Search query to execute.

Type Required Category
String Query

Sets the Splunk search query to execute for this job.

splunkPageSize

Number of events to retrieve with each result page.

Type Default Category
Number 500 Query

Sets the number of events to retrieve with each result page.

Performance: Increase to 1000-2000 for high-volume environments to reduce API round-trips.

Backpressure

splunkTotalBytesLimit

Maximum total bytes to read from input before closing.

Type Default Category
Number 50000000 Backpressure

sets the maximum number of bytes a target pipeline input will read into the pipeline. This value limits the volume of events to read from a local/remote source (e.g., log analyzer).

Performance: Increase for longer analysis windows (e.g., 200MB for 10min windows).

For example:

splunkTotalBytesLimit: $=parseBytes("1GB")

splunkTotalEventsLimit

Maximum total events to read from input before closing.

Type Default Category
Number 10000 Backpressure

Sets the maximum number of events a target pipeline input will read into the pipeline. This value limits the volume of events to read from a local/remote source (e.g., log analyzer).
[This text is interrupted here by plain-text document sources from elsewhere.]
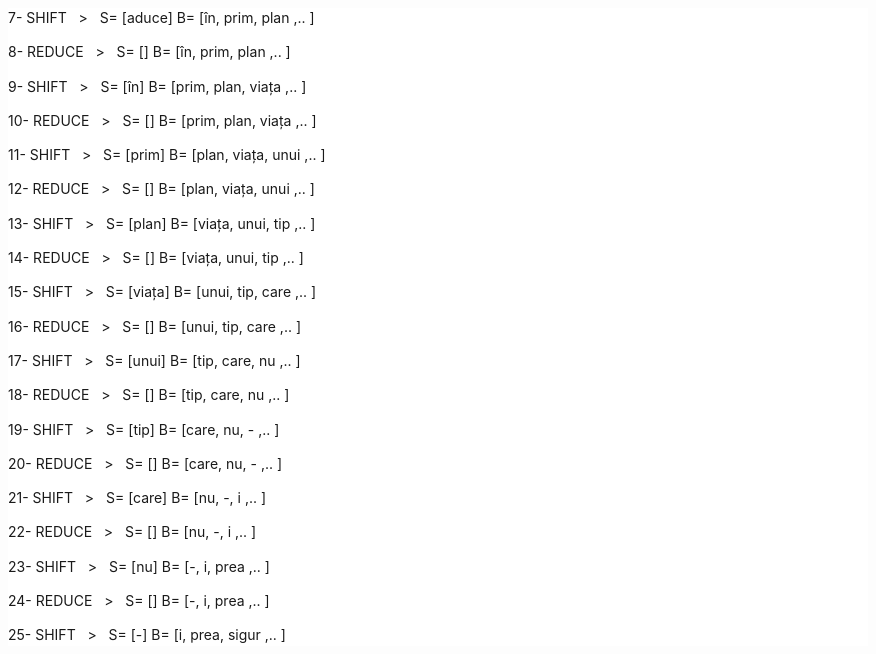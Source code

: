 

7- SHIFT&nbsp;&nbsp;&nbsp;>&nbsp;&nbsp;&nbsp;S= [aduce]   B= [în, prim, plan ,.. ]



8- REDUCE&nbsp;&nbsp;&nbsp;>&nbsp;&nbsp;&nbsp;S= []   B= [în, prim, plan ,.. ]



9- SHIFT&nbsp;&nbsp;&nbsp;>&nbsp;&nbsp;&nbsp;S= [în]   B= [prim, plan, viața ,.. ]



10- REDUCE&nbsp;&nbsp;&nbsp;>&nbsp;&nbsp;&nbsp;S= []   B= [prim, plan, viața ,.. ]



11- SHIFT&nbsp;&nbsp;&nbsp;>&nbsp;&nbsp;&nbsp;S= [prim]   B= [plan, viața, unui ,.. ]



12- REDUCE&nbsp;&nbsp;&nbsp;>&nbsp;&nbsp;&nbsp;S= []   B= [plan, viața, unui ,.. ]



13- SHIFT&nbsp;&nbsp;&nbsp;>&nbsp;&nbsp;&nbsp;S= [plan]   B= [viața, unui, tip ,.. ]



14- REDUCE&nbsp;&nbsp;&nbsp;>&nbsp;&nbsp;&nbsp;S= []   B= [viața, unui, tip ,.. ]



15- SHIFT&nbsp;&nbsp;&nbsp;>&nbsp;&nbsp;&nbsp;S= [viața]   B= [unui, tip, care ,.. ]



16- REDUCE&nbsp;&nbsp;&nbsp;>&nbsp;&nbsp;&nbsp;S= []   B= [unui, tip, care ,.. ]



17- SHIFT&nbsp;&nbsp;&nbsp;>&nbsp;&nbsp;&nbsp;S= [unui]   B= [tip, care, nu ,.. ]



18- REDUCE&nbsp;&nbsp;&nbsp;>&nbsp;&nbsp;&nbsp;S= []   B= [tip, care, nu ,.. ]



19- SHIFT&nbsp;&nbsp;&nbsp;>&nbsp;&nbsp;&nbsp;S= [tip]   B= [care, nu, - ,.. ]



20- REDUCE&nbsp;&nbsp;&nbsp;>&nbsp;&nbsp;&nbsp;S= []   B= [care, nu, - ,.. ]



21- SHIFT&nbsp;&nbsp;&nbsp;>&nbsp;&nbsp;&nbsp;S= [care]   B= [nu, -, i ,.. ]



22- REDUCE&nbsp;&nbsp;&nbsp;>&nbsp;&nbsp;&nbsp;S= []   B= [nu, -, i ,.. ]



23- SHIFT&nbsp;&nbsp;&nbsp;>&nbsp;&nbsp;&nbsp;S= [nu]   B= [-, i, prea ,.. ]



24- REDUCE&nbsp;&nbsp;&nbsp;>&nbsp;&nbsp;&nbsp;S= []   B= [-, i, prea ,.. ]



25- SHIFT&nbsp;&nbsp;&nbsp;>&nbsp;&nbsp;&nbsp;S= [-]   B= [i, prea, sigur ,.. ]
Performance: Adjust based on memory and processing capacity. Each event consumes memory during processing.

splunkTotalDuration

Maximum duration to keep input open before closing.

Type Default Category
String 5min Backpressure

sets the maximum duration a target pipeline input will remain open. When reached, the input will close and no more data will be read.

Performance: Match to your job scheduling interval (e.g., if running every 10min, set to 10min).

For example:

splunkTotalDuration: $=parseDuration("10min")

splunkQueryInterval

Query interval (in milliseconds) for checking new data from remote source.

Type Default Category
Number 2000 Backpressure

sets the interval between queries to the remote Splunk API. This controls how frequently the input polls for new log data.

Performance: Increase for rate-limited APIs; decrease for real-time needs.

For example:

splunkQueryInterval: $=parseDuration("5s")


This module is defined in splunk/module.yaml.